**Exercise goal**
Pull from the data below each line where the word "linewidth" occurs, and copy it.
══════════════════════════════
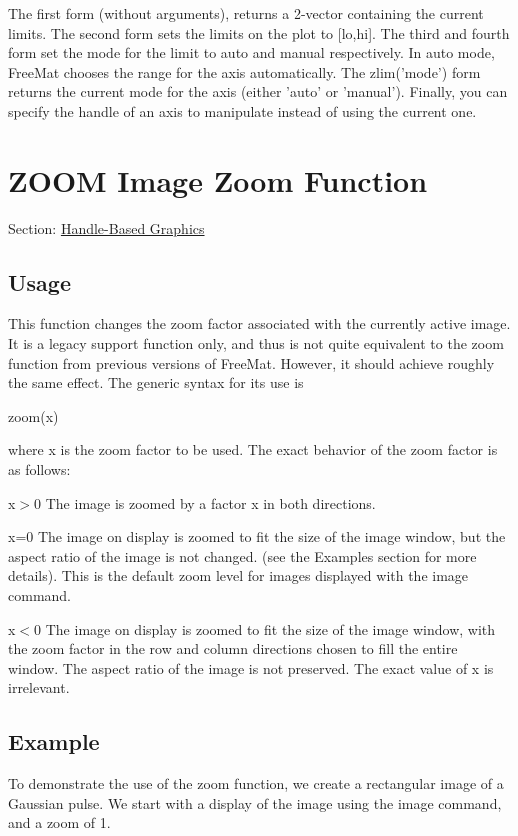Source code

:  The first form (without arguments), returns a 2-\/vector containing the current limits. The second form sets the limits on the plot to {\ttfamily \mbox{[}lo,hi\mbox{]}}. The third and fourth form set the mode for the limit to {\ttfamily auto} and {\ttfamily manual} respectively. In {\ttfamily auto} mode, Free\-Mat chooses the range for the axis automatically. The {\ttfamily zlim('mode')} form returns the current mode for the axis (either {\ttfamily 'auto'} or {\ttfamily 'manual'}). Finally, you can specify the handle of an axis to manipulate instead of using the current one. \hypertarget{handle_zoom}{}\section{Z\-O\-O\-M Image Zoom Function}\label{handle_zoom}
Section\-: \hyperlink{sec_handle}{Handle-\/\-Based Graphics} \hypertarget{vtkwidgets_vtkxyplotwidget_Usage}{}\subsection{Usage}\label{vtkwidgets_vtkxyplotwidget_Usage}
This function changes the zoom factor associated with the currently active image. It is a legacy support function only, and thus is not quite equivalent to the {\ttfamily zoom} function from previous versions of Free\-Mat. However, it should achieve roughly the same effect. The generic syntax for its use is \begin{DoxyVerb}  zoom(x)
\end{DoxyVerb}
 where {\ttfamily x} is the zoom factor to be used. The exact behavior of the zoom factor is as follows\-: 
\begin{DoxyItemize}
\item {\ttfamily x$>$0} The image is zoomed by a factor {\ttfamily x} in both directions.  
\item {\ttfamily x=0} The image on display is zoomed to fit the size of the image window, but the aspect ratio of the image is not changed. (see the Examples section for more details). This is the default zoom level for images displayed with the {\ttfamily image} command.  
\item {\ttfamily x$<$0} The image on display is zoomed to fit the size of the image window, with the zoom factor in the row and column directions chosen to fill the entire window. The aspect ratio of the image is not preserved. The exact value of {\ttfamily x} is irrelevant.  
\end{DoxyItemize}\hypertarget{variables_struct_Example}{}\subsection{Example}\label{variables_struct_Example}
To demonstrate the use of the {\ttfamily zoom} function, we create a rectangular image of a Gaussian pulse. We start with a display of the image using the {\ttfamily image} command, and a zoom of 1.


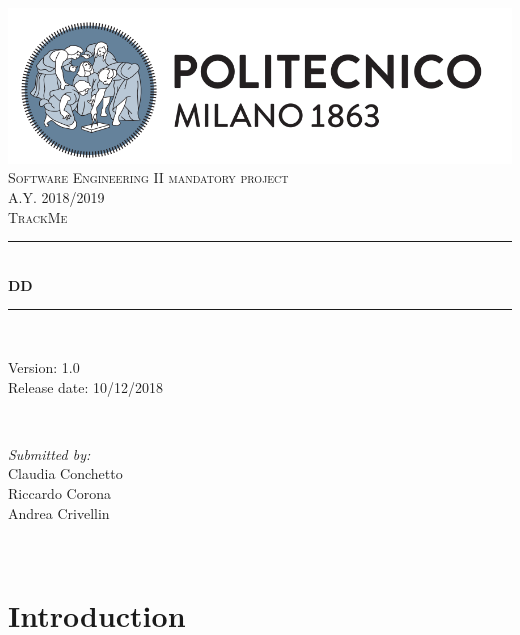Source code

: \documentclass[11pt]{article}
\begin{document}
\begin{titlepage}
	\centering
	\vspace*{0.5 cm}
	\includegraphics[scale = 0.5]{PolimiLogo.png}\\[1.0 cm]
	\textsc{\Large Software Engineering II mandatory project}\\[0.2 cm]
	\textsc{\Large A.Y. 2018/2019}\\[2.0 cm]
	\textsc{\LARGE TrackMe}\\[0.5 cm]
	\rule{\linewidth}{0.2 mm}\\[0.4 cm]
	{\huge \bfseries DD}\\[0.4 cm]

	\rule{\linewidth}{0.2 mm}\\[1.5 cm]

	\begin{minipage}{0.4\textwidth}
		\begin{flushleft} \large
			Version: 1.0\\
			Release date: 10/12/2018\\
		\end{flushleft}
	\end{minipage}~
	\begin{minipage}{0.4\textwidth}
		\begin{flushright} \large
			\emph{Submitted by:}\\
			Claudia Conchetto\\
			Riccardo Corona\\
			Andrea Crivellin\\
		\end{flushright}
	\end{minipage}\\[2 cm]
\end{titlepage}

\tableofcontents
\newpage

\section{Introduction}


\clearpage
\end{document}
══════════════════════════════
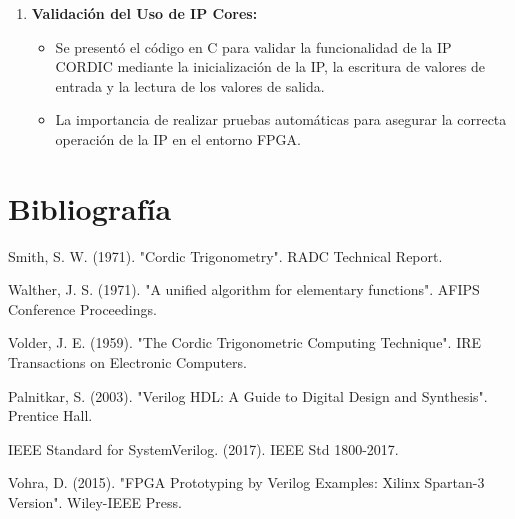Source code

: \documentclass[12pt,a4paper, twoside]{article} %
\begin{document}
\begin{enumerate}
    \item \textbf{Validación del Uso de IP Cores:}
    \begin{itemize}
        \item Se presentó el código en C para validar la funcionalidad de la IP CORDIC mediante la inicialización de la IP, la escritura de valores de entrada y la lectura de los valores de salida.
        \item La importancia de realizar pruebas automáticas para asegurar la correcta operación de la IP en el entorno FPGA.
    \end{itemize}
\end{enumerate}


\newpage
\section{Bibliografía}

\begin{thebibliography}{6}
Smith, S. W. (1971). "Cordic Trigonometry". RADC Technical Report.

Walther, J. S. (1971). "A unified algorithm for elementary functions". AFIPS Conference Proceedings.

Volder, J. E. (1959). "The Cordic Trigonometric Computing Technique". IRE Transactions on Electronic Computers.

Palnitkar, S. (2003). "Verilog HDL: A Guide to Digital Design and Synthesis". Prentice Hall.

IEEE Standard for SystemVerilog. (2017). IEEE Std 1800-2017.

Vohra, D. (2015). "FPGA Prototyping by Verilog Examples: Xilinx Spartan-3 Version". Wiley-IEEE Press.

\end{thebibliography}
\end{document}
══════════════════════════════
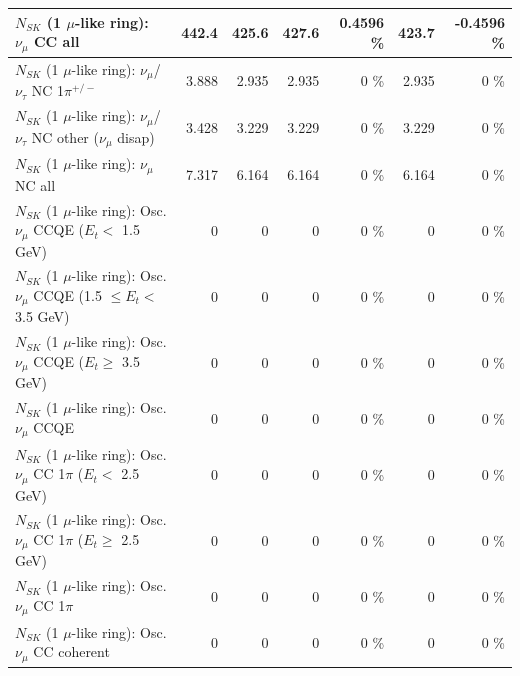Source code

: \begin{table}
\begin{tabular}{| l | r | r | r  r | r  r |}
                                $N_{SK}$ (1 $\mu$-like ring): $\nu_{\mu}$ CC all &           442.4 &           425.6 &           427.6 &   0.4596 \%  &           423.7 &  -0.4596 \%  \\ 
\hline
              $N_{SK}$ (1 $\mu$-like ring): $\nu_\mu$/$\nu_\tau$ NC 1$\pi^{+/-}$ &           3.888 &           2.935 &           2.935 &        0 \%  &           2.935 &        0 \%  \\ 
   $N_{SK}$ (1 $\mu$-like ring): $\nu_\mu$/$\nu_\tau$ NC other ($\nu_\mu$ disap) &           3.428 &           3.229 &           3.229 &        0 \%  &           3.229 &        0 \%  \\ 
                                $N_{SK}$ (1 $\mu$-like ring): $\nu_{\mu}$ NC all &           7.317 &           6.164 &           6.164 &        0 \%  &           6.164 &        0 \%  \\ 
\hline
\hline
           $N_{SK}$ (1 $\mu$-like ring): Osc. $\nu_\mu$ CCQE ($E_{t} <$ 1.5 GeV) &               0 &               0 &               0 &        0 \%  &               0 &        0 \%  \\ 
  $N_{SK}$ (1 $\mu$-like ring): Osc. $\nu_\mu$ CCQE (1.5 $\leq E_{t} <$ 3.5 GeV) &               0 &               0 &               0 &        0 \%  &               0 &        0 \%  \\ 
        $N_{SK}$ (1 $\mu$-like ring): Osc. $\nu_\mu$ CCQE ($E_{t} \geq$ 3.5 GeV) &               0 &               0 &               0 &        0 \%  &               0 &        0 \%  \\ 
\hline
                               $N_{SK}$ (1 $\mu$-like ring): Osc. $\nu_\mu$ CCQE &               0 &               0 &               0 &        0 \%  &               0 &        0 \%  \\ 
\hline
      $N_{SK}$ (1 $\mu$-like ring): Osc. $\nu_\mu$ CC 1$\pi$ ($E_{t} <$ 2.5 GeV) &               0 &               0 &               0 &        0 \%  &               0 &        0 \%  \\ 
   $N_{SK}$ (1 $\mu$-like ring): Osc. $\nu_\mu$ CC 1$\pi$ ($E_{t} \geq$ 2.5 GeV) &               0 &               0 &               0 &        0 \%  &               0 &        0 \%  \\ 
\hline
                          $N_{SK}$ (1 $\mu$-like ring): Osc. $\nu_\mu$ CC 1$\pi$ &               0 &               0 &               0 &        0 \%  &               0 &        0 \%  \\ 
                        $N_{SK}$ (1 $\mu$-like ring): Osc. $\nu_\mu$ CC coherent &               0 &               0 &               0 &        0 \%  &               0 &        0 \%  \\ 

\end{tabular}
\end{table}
══════════════════════════════
**Task answer**
	\rule{\linewidth}{0.2 mm}\\[0.4 cm]
	\rule{\linewidth}{0.2 mm}\\[1.5 cm]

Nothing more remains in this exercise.